Damien is all grown up in TV follow-up to The Omen

Damien is all grown up in TV follow-up to The Omen May 21, 2014

The Exorcist spawned a series of sequels and prequels that couldn’t agree on where its characters had come from or where they were going. Now it seems the same fate has befallen The Omen, which was one of the other big supernatural horror movies from the 1970s.

The original film spawned two big-screen sequels that saw Damien Thorn, the boy destined to become the Antichrist, grow to adulthood. The third film ended with the Second Coming of Christ and the death of the Antichrist at the hands of his lover, but it was followed ten years later by a TV-movie in which we learned that Damien had sired a daughter in whom his creepiness lived on. (Meanwhile, the TV-movie also revealed, no doubt unintentionally, that the Second Coming had had absolutely zero effect on the world, and that things were still ticking along as though nothing had happened.)

The original film has since been remade, rebooted and reworked a few times. There was a TV pilot for a series that never happened called The Omen in 1995, plus a miniseries called Revelations in 2005, and there was a big-screen remake in 2006; you can read my interview with the director of that film here.

Now, instead of starting from scratch again, it looks like the powers that be are going to make a new sequel of sorts to the original movie. The Hollywood Reporter says the Lifetime network has struck a deal with Glen Mazzara (The Shield, The Walking Dead) to create a follow-up to the original film called Damien that will focus on the title character when he is an adult, “haunted by his past” and “faced with a series of macabre events” until he “must finally face his true destiny: he is the Antichrist.”

This semi-reboot could actually resolve one of the issues I have always had with the original trilogy. Specifically: the first three films came out over a five-year span, between 1976 and 1981, and they all seemed to take place more or less around the time when they were made, but Damien himself aged a few decades over the course of the trilogy. If the new show ignores the existing sequels and presents itself as a direct sequel to the original 1976 film, then Damien would be in his 40s by now.
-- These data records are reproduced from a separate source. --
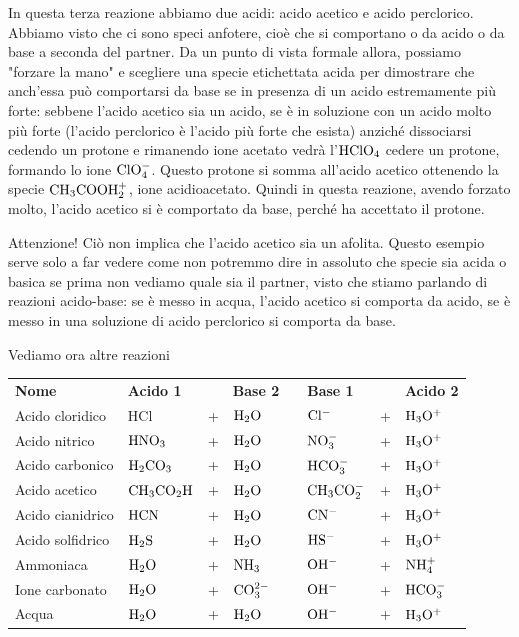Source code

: \vspace{0.2cm}In questa terza reazione abbiamo due acidi: acido acetico e acido perclorico. Abbiamo visto che ci sono speci anfotere, cioè che si comportano o da acido o da base a seconda del partner. Da un punto di vista formale allora, possiamo "forzare la mano" e scegliere una specie etichettata acida per dimostrare che anch'essa può comportarsi da base se in presenza di un acido estremamente più forte: sebbene l'acido acetico sia un acido, se è in soluzione con un acido molto più forte (l'acido perclorico è l'acido più forte che esista) anziché dissociarsi cedendo un protone e rimanendo ione acetato vedrà l'$\rm HClO_4$ cedere un protone, formando lo ione $\rm ClO_4^-$. Questo protone si somma all'acido acetico ottenendo la specie $\rm CH_3COOH_2^+$, ione acidioacetato. Quindi in questa reazione, avendo forzato molto, l'acido acetico si è comportato da base, perché ha accettato il protone.

Attenzione! Ciò non implica che l'acido acetico sia un afolita. Questo esempio serve solo a far vedere come non potremmo dire in assoluto che specie sia acida o basica se prima non vediamo quale sia il partner, visto che stiamo parlando di reazioni acido-base: se è messo in acqua, l'acido acetico si comporta da acido, se è messo in una soluzione di acido perclorico si comporta da base.

\vspace{0.2cm}Vediamo ora altre reazioni

\begin{center}
    \begin{tabular}{llllllll}
        \textbf{Nome} & \textbf{Acido 1} & & \textbf{Base 2} & & \textbf{Base 1} & & \textbf{Acido 2}\\[0.3ex]
        Acido cloridico & HCl & + & $\rm H_2O$ & \ce{<-->} & $\rm Cl^-$ & + & $\rm H_3O^+$\\[0.3ex]
        Acido nitrico & $\rm HNO_3$ & + & $\rm H_2O$ & \ce{<-->} & $\rm NO_3^-$ & + & $\rm H_3O^+$\\[0.3ex]
        Acido carbonico & $\rm H_2CO_3$ & + & $\rm H_2O$ & \ce{<-->} & $\rm HCO_3^-$ & + & $\rm H_3O^+$\\[0.3ex]
        Acido acetico & $\rm CH_3CO_2H$ & + & $\rm H_2O$ & \ce{<-->} & $\rm CH_3CO_2^-$ & + & $\rm H_3O^+$\\[0.3ex]
        Acido cianidrico & $\rm HCN$ & + & $\rm H_2O$ & \ce{<-->} & $\rm CN^-$ & + & $\rm H_3O^+$\\[0.3ex]
        Acido solfidrico & $\rm H_2S$ & + & $\rm H_2O$ & \ce{<-->} & $\rm HS^-$ & + & $\rm H_3O^+$\\[0.3ex]
        Ammoniaca & $\rm H_2O$ & + & $\rm NH_3$ & \ce{<-->} & $\rm OH^-$ & + & $\rm NH_4^+$\\[0.3ex]
        Ione carbonato & $\rm H_2O$ & + & $\rm CO_3^{2-}$ & \ce{<-->} & $\rm OH^-$ & + & $\rm HCO_3^-$\\[0.3ex]
        Acqua & $\rm H_2O$ & + & $\rm H_2O$ & \ce{<-->} & $\rm OH^-$ & + & $\rm H_3O^+$\\[0.3ex]
    \end{tabular}
\end{center}

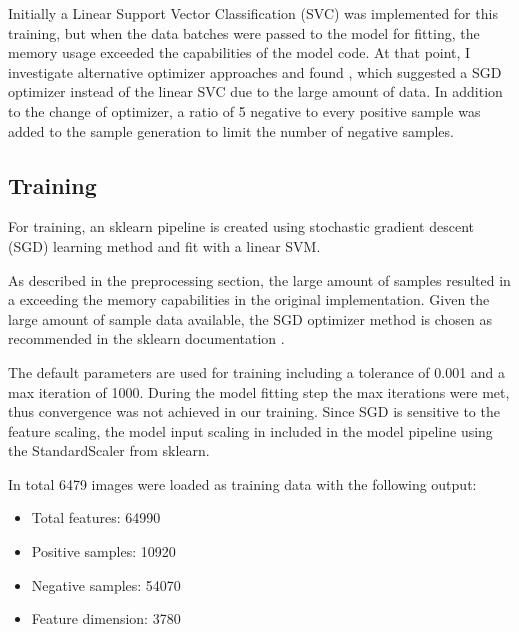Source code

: Initially a Linear Support Vector Classification (SVC)  was implemented for this training, but when the data batches were passed to the model for fitting, the memory usage exceeded the capabilities of the model code. 
At that point, I investigate alternative optimizer approaches and found \cite{sascha2017svm}, which suggested a SGD optimizer instead of the linear SVC due to the large amount of data.
In addition to the change of optimizer, a ratio of 5 negative to every positive sample was added to the sample generation to limit the number of negative samples.

\subsection{Training}

For training, an sklearn \cite{scikit-learn} pipeline is created using stochastic gradient descent (SGD) learning method and fit with a linear SVM. 

As described in the preprocessing section, the large amount of samples resulted in a exceeding the memory capabilities in the original implementation.
Given the large amount of sample data available, the SGD optimizer method is chosen as recommended in the sklearn documentation \cite{scikit-learn-map}.

The default parameters are used for training including a tolerance of 0.001 and a max iteration of 1000.
During the model fitting step the max iterations were met, thus convergence was not achieved in our training. 
Since SGD is sensitive to the feature scaling, the model input scaling in included in the model pipeline using the StandardScaler from sklearn.

In total 6479 images were loaded as training data with the following output:
\begin{itemize}
    \item Total features: 64990
    \item Positive samples: 10920
    \item Negative samples: 54070
    \item Feature dimension: 3780
\end{itemize}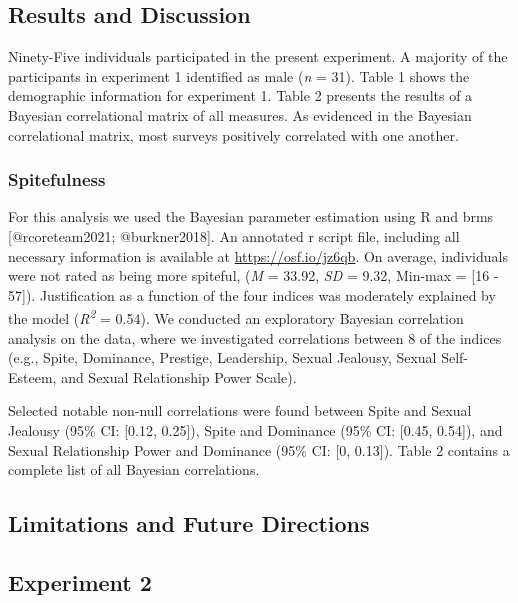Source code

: \documentclass[
]{article}
\begin{document}
\hypertarget{results-and-discussion}{%
\subsection{Results and Discussion}\label{results-and-discussion}}

Ninety-Five individuals participated in the present experiment. A
majority of the participants in experiment 1 identified as male
(\emph{n} = 31). Table 1 shows the demographic information for
experiment 1. Table 2 presents the results of a Bayesian correlational
matrix of all measures. As evidenced in the Bayesian correlational
matrix, most surveys positively correlated with one another.

\hypertarget{spitefulness}{%
\subsubsection{Spitefulness}\label{spitefulness}}

For this analysis we used the Bayesian parameter estimation using R and
brms {[}@rcoreteam2021; @burkner2018{]}. An annotated r script file,
including all necessary information is available at
\url{https://osf.io/jz6qb}. On average, individuals were not rated as
being more spiteful, (\emph{M} = 33.92, \emph{SD} = 9.32, Min-max =
{[}16 - 57{]}). Justification as a function of the four indices was
moderately explained by the model (\emph{R\textsuperscript{2}} = 0.54).
We conducted an exploratory Bayesian correlation analysis on the data,
where we investigated correlations between 8 of the indices (e.g.,
Spite, Dominance, Prestige, Leadership, Sexual Jealousy, Sexual
Self-Esteem, and Sexual Relationship Power Scale).

Selected notable non-null correlations were found between Spite and
Sexual Jealousy (95\% CI: {[}0.12, 0.25{]}), Spite and Dominance (95\%
CI: {[}0.45, 0.54{]}), and Sexual Relationship Power and Dominance (95\%
CI: {[}0, 0.13{]}). Table 2 contains a complete list of all Bayesian
correlations.

\hypertarget{limitations-and-future-directions}{%
\subsection{Limitations and Future
Directions}\label{limitations-and-future-directions}}

\hypertarget{experiment-2}{%
\subsection{Experiment 2}\label{experiment-2}}
\end{document}

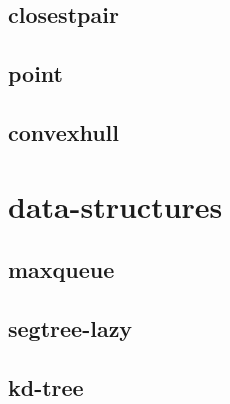 \vspace{-2pt}
\subsection{closestpair}
\vspace{-5pt}
\raggedbottom
\hrulefill

\vspace{-2pt}
\subsection{point}
\vspace{-5pt}
\raggedbottom
\hrulefill

\vspace{-2pt}
\subsection{convexhull}
\vspace{-5pt}
\raggedbottom
\hrulefill


\section{data-structures}
\vspace{-2pt}
\subsection{maxqueue}
\vspace{-5pt}
\raggedbottom
\hrulefill

\vspace{-2pt}
\subsection{segtree-lazy}
\vspace{-5pt}
\raggedbottom
\hrulefill

\vspace{-2pt}
\subsection{kd-tree}
\vspace{-5pt}
\raggedbottom
\hrulefill

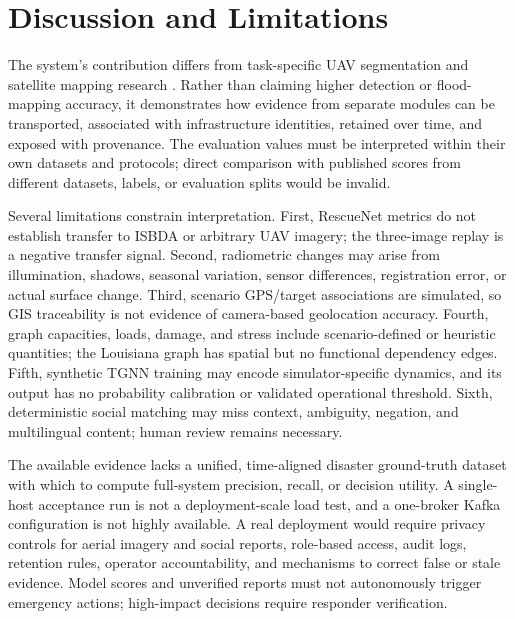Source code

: \documentclass[conference]{IEEEtran}
\begin{document}
\section{Discussion and Limitations}
The system's contribution differs from task-specific UAV segmentation and satellite mapping research \cite{resc,zou,spacenet,selva}. Rather than claiming higher detection or flood-mapping accuracy, it demonstrates how evidence from separate modules can be transported, associated with infrastructure identities, retained over time, and exposed with provenance. The evaluation values must be interpreted within their own datasets and protocols; direct comparison with published scores from different datasets, labels, or evaluation splits would be invalid.

Several limitations constrain interpretation. First, RescueNet metrics do not establish transfer to ISBDA or arbitrary UAV imagery; the three-image replay is a negative transfer signal. Second, radiometric changes may arise from illumination, shadows, seasonal variation, sensor differences, registration error, or actual surface change. Third, scenario GPS/target associations are simulated, so GIS traceability is not evidence of camera-based geolocation accuracy. Fourth, graph capacities, loads, damage, and stress include scenario-defined or heuristic quantities; the Louisiana graph has spatial but no functional dependency edges. Fifth, synthetic TGNN training may encode simulator-specific dynamics, and its output has no probability calibration or validated operational threshold. Sixth, deterministic social matching may miss context, ambiguity, negation, and multilingual content; human review remains necessary.

The available evidence lacks a unified, time-aligned disaster ground-truth dataset with which to compute full-system precision, recall, or decision utility. A single-host acceptance run is not a deployment-scale load test, and a one-broker Kafka configuration is not highly available. A real deployment would require privacy controls for aerial imagery and social reports, role-based access, audit logs, retention rules, operator accountability, and mechanisms to correct false or stale evidence. Model scores and unverified reports must not autonomously trigger emergency actions; high-impact decisions require responder verification.
\end{document}
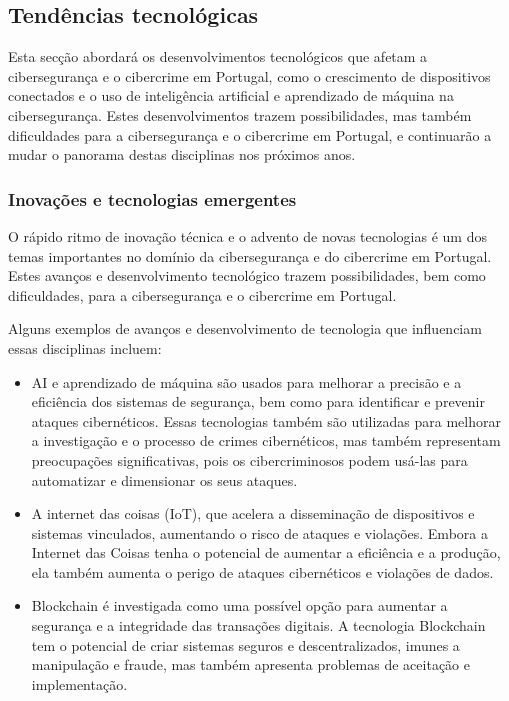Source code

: \subsection{Tendências tecnológicas}

Esta secção abordará os desenvolvimentos tecnológicos que afetam a cibersegurança e o cibercrime em Portugal, como o crescimento de dispositivos conectados e o uso de inteligência artificial e aprendizado de máquina na cibersegurança. Estes desenvolvimentos trazem possibilidades, mas também dificuldades para a cibersegurança e o cibercrime em Portugal, e continuarão a mudar o panorama destas disciplinas nos próximos anos.

\subsubsection{Inovações e tecnologias emergentes}

O rápido ritmo de inovação técnica e o advento de novas tecnologias é um dos temas importantes no domínio da cibersegurança e do cibercrime em Portugal. Estes avanços e desenvolvimento tecnológico trazem possibilidades, bem como dificuldades, para a cibersegurança e o cibercrime em Portugal.

Alguns exemplos de avanços e desenvolvimento de tecnologia que influenciam essas disciplinas incluem:

\begin{itemize}
  \item AI e aprendizado de máquina são usados para melhorar a precisão e a eficiência dos sistemas de segurança, bem como para identificar e prevenir ataques cibernéticos. Essas tecnologias também são utilizadas para melhorar a investigação e o processo de crimes cibernéticos, mas também representam preocupações significativas, pois os cibercriminosos podem usá-las para automatizar e dimensionar os seus ataques.
  \item A internet das coisas (IoT), que acelera a disseminação de dispositivos e sistemas vinculados, aumentando o risco de ataques e violações. Embora a Internet das Coisas tenha o potencial de aumentar a eficiência e a produção, ela também aumenta o perigo de ataques cibernéticos e violações de dados.
  \item Blockchain é investigada como uma possível opção para aumentar a segurança e a integridade das transações digitais. A tecnologia Blockchain tem o potencial de criar sistemas seguros e descentralizados, imunes a manipulação e fraude, mas também apresenta problemas de aceitação e implementação.
\end{itemize}

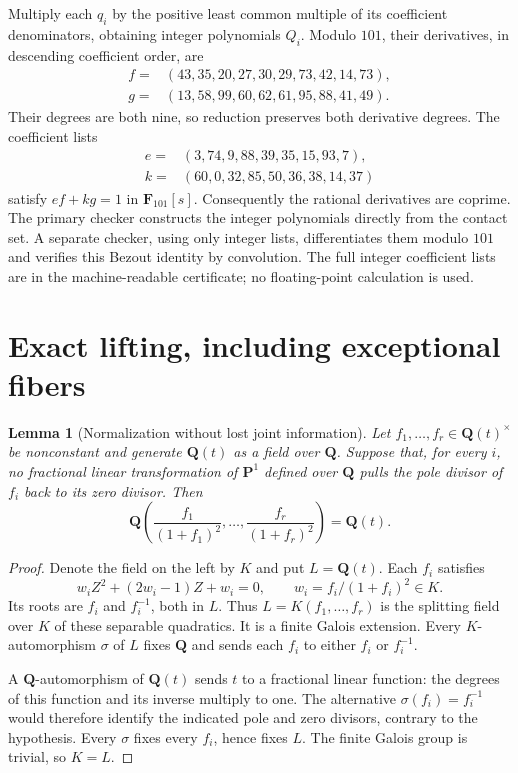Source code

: \documentclass[11pt,a4paper]{article}
\newcommand{\Q}{\mathbf Q}
\newcommand{\Pp}{\mathbf P}
\newtheorem{lemma}[theorem]{Lemma}
\begin{document}
Multiply each $q_i$ by the positive least common multiple of its
coefficient denominators, obtaining integer polynomials $Q_i$.
Modulo $101$, their derivatives, in descending coefficient order,
are
\[
\begin{split}
 f={}&(43,35,20,27,30,29,73,42,14,73),\\
 g={}&(13,58,99,60,62,61,95,88,41,49).
\end{split}
\]
Their degrees are both nine, so reduction preserves both derivative
degrees. The coefficient lists
\[
\begin{split}
 e={}&(3,74,9,88,39,35,15,93,7),\\
 k={}&(60,0,32,85,50,36,38,14,37)
\end{split}
\]
satisfy $ef+kg=1$ in $\mathbf F_{101}[s]$.
Consequently the rational derivatives are coprime. The primary
checker constructs the integer polynomials directly from the contact
set. A separate checker, using only integer lists, differentiates
them modulo $101$ and verifies this Bezout identity by convolution.
The full integer coefficient lists are in the machine-readable
certificate; no floating-point calculation is used.

\section{Exact lifting, including exceptional fibers}

\begin{lemma}[Normalization without lost joint information]\label{lem:normalization}
Let $f_1,\ldots,f_r\in\Q(t)^\times$ be nonconstant and generate
$\Q(t)$ as a field over $\Q$. Suppose that, for every $i$, no
fractional linear transformation of $\Pp^1$ defined over $\Q$
pulls the pole divisor of $f_i$ back to its zero divisor.
Then
\[
 \Q\left(\frac{f_1}{(1+f_1)^2},\ldots,
          \frac{f_r}{(1+f_r)^2}\right)=\Q(t).
\]
\end{lemma}
\begin{proof}
Denote the field on the left by $K$ and put $L=\Q(t)$.
Each $f_i$ satisfies
\[
 w_i Z^2+(2w_i-1)Z+w_i=0,\qquad
 w_i=f_i/(1+f_i)^2\in K.
\]
Its roots are $f_i$ and $f_i^{-1}$, both in $L$.
Thus $L=K(f_1,\ldots,f_r)$ is the splitting field over $K$ of
these separable quadratics. It is a finite Galois extension.
Every $K$-automorphism $\sigma$ of $L$ fixes $\Q$ and sends
each $f_i$ to either $f_i$ or $f_i^{-1}$.

A $\Q$-automorphism of $\Q(t)$ sends $t$ to a fractional linear
function: the degrees of this function and its inverse multiply to
one. The alternative $\sigma(f_i)=f_i^{-1}$ would therefore
identify the indicated pole and zero divisors, contrary to the
hypothesis. Every $\sigma$ fixes every $f_i$, hence fixes $L$.
The finite Galois group is trivial, so $K=L$.
\end{proof}
\end{document}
Then again, that might be a little old for an Antichrist, especially one who has not fully accepted his destiny yet. (On the other hand, Michael York was in his late 50s when he starred as an Antichrist discovering his destiny in The Omega Code.) Maybe they’ll pretend the original film took place in the 1980s or even more recently than that. Just so long as they don’t pretend that Damien is a follow-up to the 2006 remake.